Cloud storage – Unclear just when over the last decade cloud storage emerged but it seemed to be a supplement to cloud computing that also appeared this past decade. Storage service providers had existed earlier but due to bandwidth limitations and storage costs didn’t survive the dotcom bubble. But over this past decade both bandwidth and storage costs have come down considerably and cloud storage has now become a viable technological solution to many data center issues.
iSCSI – SCSI has taken on many forms over the last couple of decades but iSCSI has the altered the dominant block storage paradigm from a single, pure FC based SAN to a plurality of technologies. Nowadays, SMB shops can have block storage without the cost and complexity of FC SANs over the LAN networking technology they already use.
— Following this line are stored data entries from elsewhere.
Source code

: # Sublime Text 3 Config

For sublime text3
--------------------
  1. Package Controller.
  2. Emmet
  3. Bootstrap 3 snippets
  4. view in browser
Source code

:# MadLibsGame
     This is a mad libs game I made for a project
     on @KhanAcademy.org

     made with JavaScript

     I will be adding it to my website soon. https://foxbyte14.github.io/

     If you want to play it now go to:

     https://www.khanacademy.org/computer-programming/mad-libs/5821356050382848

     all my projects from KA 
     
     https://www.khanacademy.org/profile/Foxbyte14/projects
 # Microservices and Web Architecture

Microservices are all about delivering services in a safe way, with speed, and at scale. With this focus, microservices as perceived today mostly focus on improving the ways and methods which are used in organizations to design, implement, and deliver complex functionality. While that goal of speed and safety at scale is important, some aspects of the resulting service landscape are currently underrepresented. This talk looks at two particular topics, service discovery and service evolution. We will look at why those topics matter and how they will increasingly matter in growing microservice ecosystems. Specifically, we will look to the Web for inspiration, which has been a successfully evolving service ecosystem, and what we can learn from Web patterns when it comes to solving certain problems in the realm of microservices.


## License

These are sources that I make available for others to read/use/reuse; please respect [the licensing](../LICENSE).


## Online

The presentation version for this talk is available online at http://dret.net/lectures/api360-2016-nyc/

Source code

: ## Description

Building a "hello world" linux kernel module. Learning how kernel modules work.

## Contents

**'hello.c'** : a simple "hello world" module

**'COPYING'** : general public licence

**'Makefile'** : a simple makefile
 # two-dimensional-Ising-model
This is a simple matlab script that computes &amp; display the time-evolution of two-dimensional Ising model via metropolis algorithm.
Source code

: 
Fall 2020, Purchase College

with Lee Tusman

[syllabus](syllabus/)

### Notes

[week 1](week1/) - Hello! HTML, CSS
FCoE – One could argue that this technology is still maturing today but once again SCSI has taken opened up another way to access storage. FCoE has the potential to offer all the robustness and performance of FC SANs over data center Ethernet hardware simplifying and unifying data center networking onto one technology.
No doubt others would differ on their top 10 storage technologies over the last decade but I strived to find technologies that significantly changed data storage that existed in 2000 vs. today. These 10 seemed to me to fit the bill better than most.